Two examples of modules: quotienting and direct sum, need some clarification. 

*

*Any ring $A$ has the natural structure of a left, resp. right, module over itself. A submodule $J \subset A$ is just the same thing as a left, resp. right, ideal of $A$. Therefore, the set $A/J$ also has the natural structure of a left, resp. right, $A$-module.


*For any ring $A$ and an integer $n > 0$, the abelian group $A^n = A \oplus \ldots \oplus A$ of column, resp. row, vectors has the structure of a left, resp. right, $\text{M}_n(A)$-module.

I don't quite follow this, as it's quite terse. Can anybody help clarify what is being said here? Specifically:

*

*Can anybody explain to me what the multiplication $R×M \to M$ is here, in both these cases?

*How do we verify the module axioms here, in both cases?

*What is the intuition behind working with the $A$-module $A/J$, and what is the intuition behind working with the $\text{M}_n(A)$-module $A^n$?

 A: *

*In $A/J$ the elements are of the from $a+J$ for some $a\in A$. Now what is the natural choice to multiply this by $a'\in A$? Well the easiest thing to do is to take $a'a+J$ which does the job.
For the direct sum remember that you can define them as functions from $\{1, \dots , n\}$ to $A$, here the natural choice for an action of $A$ on a function $f$ is given by $(a.f)(n)=a(f(n))$.

*I assume that you know that both constructions in 1. have a group structure.  Then you just have to check that this scalar multiplication is well-defined and that the axioms for the scalar multiplication are satisfied. 
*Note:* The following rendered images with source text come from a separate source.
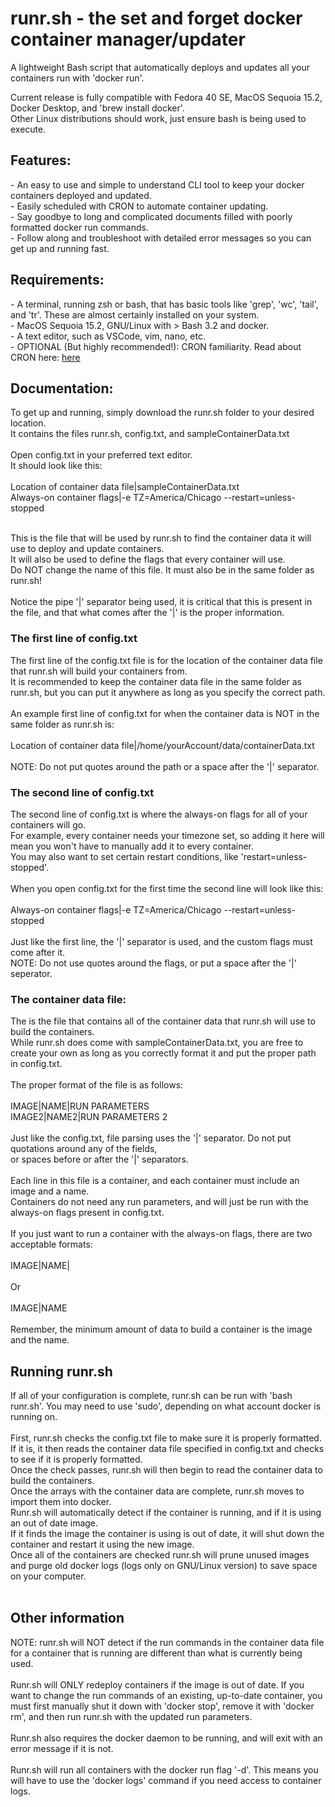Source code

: # runr.sh - the set and forget docker container manager/updater
A lightweight Bash script that automatically deploys and updates all your containers run with 'docker run'.
 
Current release is fully compatible with Fedora 40 SE, MacOS Sequoia 15.2, Docker Desktop, and 'brew install docker'.<br>Other Linux distributions should work, just ensure bash is being used to execute.

<h2>Features:</h2>
- An easy to use and simple to understand CLI tool to keep your docker containers deployed and updated.<br>
- Easily scheduled with CRON to automate container updating.<br>
- Say goodbye to long and complicated documents filled with poorly formatted docker run commands.<br>
- Follow along and troubleshoot with detailed error messages so you can get up and running fast.<br>

<h2>Requirements:</h2>
- A terminal, running zsh or bash, that has basic tools like 'grep', 'wc', 'tail', and 'tr'. These are almost certainly installed on your system.<br>
- MacOS Sequoia 15.2, GNU/Linux with > Bash 3.2 and docker.<br>
- A text editor, such as VSCode, vim, nano, etc.<br>
- OPTIONAL (But highly recommended!): CRON familiarity. Read about CRON here: <a href="https://www.howtogeek.com/devops/what-is-a-cron-job-and-how-do-you-use-them/">here</a><br>

<h2>Documentation:</h2>
To get up and running, simply download the runr.sh folder to your desired location.<br>
It contains the files runr.sh, config.txt, and sampleContainerData.txt<br><br>
Open config.txt in your preferred text editor.<br>
It should look like this:<br><br>
Location of container data file|sampleContainerData.txt<br>
Always-on container flags|-e TZ=America/Chicago --restart=unless-stopped<br><br>

This is the file that will be used by runr.sh to find the container data it will use to deploy and update containers.<br>
It will also be used to define the flags that every container will use.<br>
Do NOT change the name of this file. It must also be in the same folder as runr.sh!<br><br>
Notice the pipe '|' separator being used, it is critical that this is present in the file, and that what comes after the '|' is the proper information.<br>
<h3>The first line of config.txt</h3>
The first line of the config.txt file is for the location of the container data file that runr.sh will build your containers from.<br>
It is recommended to keep the container data file in the same folder as runr.sh, but you can put it anywhere as long as you specify the correct path.<br><br>
An example first line of config.txt for when the container data is NOT in the same folder as runr.sh is:<br><br>
Location of container data file|/home/yourAccount/data/containerData.txt<br><br>
NOTE: Do not put quotes around the path or a space after the '|' separator.<br>
<h3>The second line of config.txt</h3>
The second line of config.txt is where the always-on flags for all of your containers will go.<br>
For example, every container needs your timezone set, so adding it here will mean you won't have to manually add it to every container.<br>
You may also want to set certain restart conditions, like 'restart=unless-stopped'.<br><br>
When you open config.txt for the first time the second line will look like this:<br><br>
Always-on container flags|-e TZ=America/Chicago --restart=unless-stopped<br><br>
Just like the first line, the '|' separator is used, and the custom flags must come after it.<br>
NOTE: Do not use quotes around the flags, or put a space after the '|' seperator.<br>
<h3>The container data file:</h3>
The is the file that contains all of the container data that runr.sh will use to build the containers.<br>
While runr.sh does come with sampleContainerData.txt, you are free to create your own as long as you correctly format it and put the proper path in config.txt.<br><br>
The proper format of the file is as follows:<br><br>
IMAGE|NAME|RUN PARAMETERS<br>
IMAGE2|NAME2|RUN PARAMETERS 2<br><br>
Just like the config.txt, file parsing uses the '|' separator. Do not put quotations around any of the fields,<br>or spaces before or after the '|' separators.<br><br>
Each line in this file is a container, and each container must include an image and a name.<br>
Containers do not need any run parameters, and will just be run with the always-on flags present in config.txt.<br><br>
If you just want to run a container with the always-on flags, there are two acceptable formats:<br><br>
IMAGE|NAME|<br><br>
Or<br><br>
IMAGE|NAME<br><br>
Remember, the minimum amount of data to build a container is the image and the name.<br>
<h2>Running runr.sh</h2>
If all of your configuration is complete, runr.sh can be run with 'bash runr.sh'. You may need to use 'sudo', depending on what account docker is running on.<br><br>
First, runr.sh checks the config.txt file to make sure it is properly formatted.<br>
If it is, it then reads the container data file specified in config.txt and checks to see if it is properly formatted.<br>
Once the check passes, runr.sh will then begin to read the container data to build the containers.<br>
Once the arrays with the container data are complete, runr.sh moves to import them into docker.<br>
Runr.sh will automatically detect if the container is running, and if it is using an out of date image.<br>
If it finds the image the container is using is out of date, it will shut down the container and restart it using the new image.<br>
Once all of the containers are checked runr.sh will prune unused images and purge old docker logs (logs only on GNU/Linux version) to save space on your computer.<br><br>
<h2>Other information</h2>
NOTE: runr.sh will NOT detect if the run commands in the container data file for a container that is running are different than what is currently being used.<br><br>
Runr.sh will ONLY redeploy containers if the image is out of date. If you want to change the run commands of an existing, up-to-date container, you must first manually shut it down with 'docker stop', remove it with 'docker rm', and then run runr.sh with the updated run parameters.<br><br>
Runr.sh also requires the docker daemon to be running, and will exit with an error message if it is not.<br><br>
Runr.sh will run all containers with the docker run flag '-d'. This means you will have to use the 'docker logs' command if you need access to container logs.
*Considering $A^n$ as $\text{M}_n(A)$-module is just like in linear algebra that a $n\times n$ matrix with values in $A$ gives you a linear map on $A^n$ to $A^n$. For the other you may want some geometric interpretation like taking the ideal (continuous, smooth or something you want)functions which vanish at a point $x$, when you take the quotient you get functions which agree on a neighborhood of $x$. Then this tells you can multiply those local functions by global functions. An other nice thing is when $A$ is a PID then any finely generated module $M$ is of the form $A^n \oplus A/J_1 \oplus \dots \oplus A/J_m$. This is the elementary divisor theorem.